# [PROBLEM STATEMENT]
After locating the line with "de Meudon, France*" in the data that follows, return it and every later line exactly, up to and including the line with "[(contact)](mailto:david.paipa@obspm.fr)".

# [RECORDS PROVIDED]
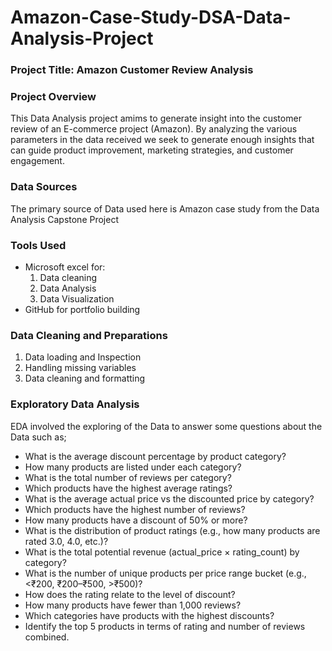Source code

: # Amazon-Case-Study-DSA-Data-Analysis-Project

### Project Title: Amazon Customer Review Analysis

### Project Overview
This Data Analysis project amims to generate insight into the customer review of an E-commerce project (Amazon). By analyzing the various parameters in the data received we seek to generate enough insights that can guide product improvement, marketing strategies, and customer engagement.

### Data Sources
The primary source of Data used here is Amazon case study from the Data Analysis Capstone Project 

### Tools Used
- Microsoft excel for: 
   1. Data cleaning
   2. Data Analysis
   3. Data Visualization
- GitHub for portfolio building

### Data Cleaning and Preparations
  1. Data loading and Inspection
  2. Handling missing variables
  3. Data cleaning and formatting

### Exploratory Data Analysis
EDA involved the exploring of the Data to answer some questions about the Data such as;
- What is the average discount percentage by product category?
- How many products are listed under each category?
- What is the total number of reviews per category?
- Which products have the highest average ratings?
- What is the average actual price vs the discounted price by category?
- Which products have the highest number of reviews?
- How many products have a discount of 50% or more?
- What is the distribution of product ratings (e.g., how many products are rated 3.0,
  4.0, etc.)?
- What is the total potential revenue (actual_price × rating_count) by category?
- What is the number of unique products per price range bucket (e.g., <₹200,
₹200–₹500, >₹500)?
- How does the rating relate to the level of discount?
- How many products have fewer than 1,000 reviews?
- Which categories have products with the highest discounts?
- Identify the top 5 products in terms of rating and number of reviews combined.

     
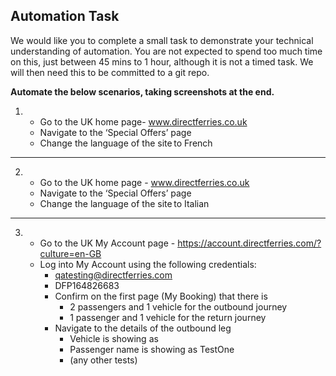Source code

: ## Automation Task

We would like you to complete a small task to demonstrate your technical understanding of automation. You are not expected to spend too much time on this, just between 45 mins to 1 hour, although it is not a timed task. We will then need this to be committed to a git repo.  


**Automate the below scenarios, taking screenshots at the end.**
    

1. - Go to the UK home page- www.directferries.co.uk
   - Navigate to the ‘Special Offers’ page
   - Change the language of the site to French

---

2. - Go to the UK home page - www.directferries.co.uk
   - Navigate to the ‘Special Offers’ page 
   - Change the language of the site to Italian

---
3. - Go to the UK My Account page - https://account.directferries.com/?culture=en-GB
   - Log into My Account using the following credentials:
       - qatesting@directferries.com
       - DFP164826683
      -  Confirm on the first page (My Booking) that there is 
         - 2 passengers and 1 vehicle for the outbound journey 
         - 1 passenger and 1 vehicle for the return journey
      -  Navigate to the details of the outbound leg
         - Vehicle is showing as 
         - Passenger name is showing as TestOne
         - (any other tests)
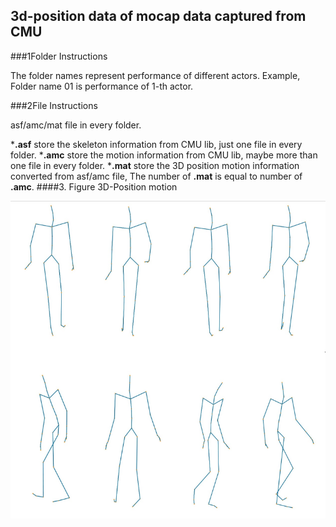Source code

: ## 3d-position data of mocap data captured from CMU

###1Folder Instructions

The folder names represent performance of different actors.
Example, Folder name 01 is performance of 1-th actor.

###2File Instructions

asf/amc/mat file in every folder.

***.asf** store the skeleton information from CMU lib, just one file in every folder.
***.amc** store the motion information from CMU lib, maybe more than one file in every folder.
***.mat** store the 3D position motion information converted from asf/amc file, The number of **.mat** is equal to number of **.amc**.
####3. Figure 3D-Position motion

![figure.png](figure3.png)

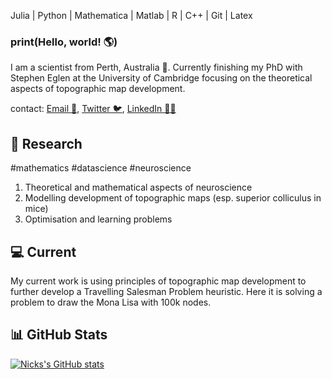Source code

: Julia | Python | Mathematica | Matlab | R | C++ | Git | Latex 


### print(Hello, world! 🌎)

<!--
**Nick-Gale/Nick-Gale** is a ✨ _special_ ✨ repository because its `README.md` (this file) appears on your GitHub profile.
- 🔭 I’m currently working on ...
- 🌱 I’m currently learning ...
- 👯 I’m looking to collaborate on ...
- 🤔 I’m looking for help with ...
- 💬 Ask me about ...
- 📫 How to reach me: ...
- 😄 Pronouns: ...
- ⚡ Fun fact: ...
-->

I am a scientist from Perth, Australia 🦘. Currently finishing my PhD with Stephen Eglen at the University of Cambridge focusing on the theoretical aspects of topographic map development.

contact: [Email 📮](mailto:nmg41@cam.ac.uk), [Twitter 🐦](https://twitter.com/N1ckGale), [LinkedIn 🧑‍💼](https://www.linkedin.com/in/nick-gale-1a9614182/)

## 📜 Research
 \#mathematics \#datascience \#neuroscience 

1. Theoretical and mathematical aspects of neuroscience
2. Modelling development of topographic maps (esp. superior colliculus in mice)
3. Optimisation and learning problems 

## 💻 Current
My current work is using principles of topographic map development to further develop a Travelling Salesman Problem heuristic. Here it is solving a problem to draw the Mona Lisa with 100k nodes. 


## 📊 GitHub Stats
[![Nicks's GitHub stats](https://github-readme-stats.vercel.app/api?username=nick-gale)](https://github.com/nick-gale/github-readme-stats)








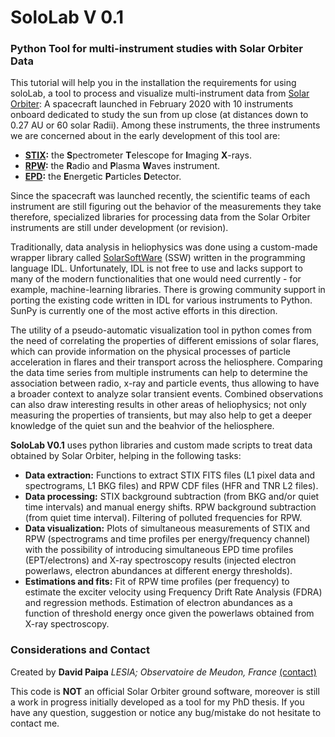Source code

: # SoloLab V 0.1
### Python Tool for multi-instrument studies with Solar Orbiter Data
This tutorial will help you in the installation the requirements for using soloLab, a tool to process and visualize multi-instrument data from [Solar Orbiter](https://www.esa.int/Science_Exploration/Space_Science/Solar_Orbiter): A spacecraft launched in February 2020 with 10 instruments onboard dedicated to study the sun from up close (at distances down to 0.27 AU or 60 solar Radii). Among these instruments, the three instruments we are concerned about in the early development of this tool are:
- **[STIX](https://solar-orbiter.cnes.fr/en/SOLO/GP_stix.htm):** the **S**pectrometer **T**elescope for **I**maging **X**-rays.
- **[RPW](https://rpw.lesia.obspm.fr/):**  the **R**adio and **P**lasma **W**aves instrument.
- **[EPD](https://espada.uah.es/epd/index.php):**  the **E**nergetic **P**articles **D**etector.

Since the spacecraft was launched recently, the scientific teams of each instrument are still figuring out the behavior of the measurements they take therefore, specialized libraries for processing data from the Solar Orbiter instruments are still under development (or revision).

Traditionally, data analysis in heliophysics was done using a custom-made wrapper library called [SolarSoftWare](https://soho.nascom.nasa.gov/solarsoft/) (SSW) written in the programming language IDL. Unfortunately, IDL is not free to use and lacks support to many of the modern functionalities that one would need currently - for example, machine-learning libraries. There is growing community support in porting the existing code written in IDL for various instruments to Python. SunPy is currently one of the most active efforts in this direction.

The utility of a pseudo-automatic visualization tool in python comes from the need of correlating the properties of different emissions of solar flares, which can provide information on the physical processes of particle acceleration in flares and their transport across the heliosphere. Comparing the data time series from multiple instruments can help to determine the association between radio, x-ray and particle events, thus allowing to have a broader context to analyze solar transient events. Combined observations can also draw interesting results in other areas of heliophysics; not only measuring the properties of transients, but may also help to get a deeper knowledge of the quiet sun and the beahvior of the heliosphere.

**SoloLab V0.1** uses python libraries and custom made scripts to treat data obtained by Solar Orbiter, helping in the following tasks:

- **Data extraction:** Functions to extract STIX FITS files (L1 pixel data and spectrograms, L1 BKG files) and RPW CDF files (HFR and TNR L2 files).
- **Data processing:** STIX background subtraction (from BKG and/or quiet time intervals) and manual energy shifts. RPW background subtraction (from quiet time interval). Filtering of polluted frequencies for RPW.
- **Data visualization:** Plots of simultaneous measurements of STIX and RPW (spectrograms and time profiles per energy/frequency channel) with the possibility of introducing simultaneous EPD time profiles (EPT/electrons) and X-ray spectroscopy results (injected electron powerlaws, electron abundances at different energy thresholds).
- **Estimations and fits:** Fit of RPW time profiles (per frequency) to estimate the exciter velocity using Frequency Drift Rate Analysis (FDRA) and regression methods. Estimation of electron abundances as a function of threshold energy once given the powerlaws obtained from X-ray spectroscopy.

### Considerations and Contact

Created by **David Paipa** 
*LESIA; Observatoire de Meudon, France*
[(contact)](mailto:david.paipa@obspm.fr)


This code is **NOT** an official Solar Orbiter ground software, moreover is still a work in progress initially developed as a tool for my PhD thesis. If you have any question, suggestion or notice any bug/mistake do not hesitate to contact me.
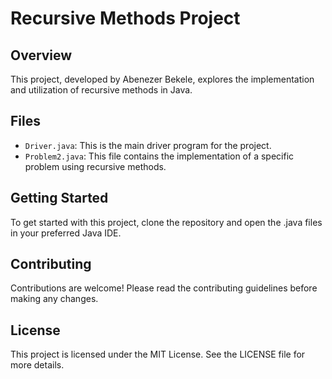 # Recursive Methods Project

## Overview
This project, developed by Abenezer Bekele, explores the implementation and utilization of recursive methods in Java.

## Files
- `Driver.java`: This is the main driver program for the project.
- `Problem2.java`: This file contains the implementation of a specific problem using recursive methods.

## Getting Started
To get started with this project, clone the repository and open the .java files in your preferred Java IDE.

## Contributing
Contributions are welcome! Please read the contributing guidelines before making any changes.

## License
This project is licensed under the MIT License. See the LICENSE file for more details.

# [ANSWER TO THE EXERCISE]
*LESIA; Observatoire de Meudon, France*
[(contact)](mailto:david.paipa@obspm.fr)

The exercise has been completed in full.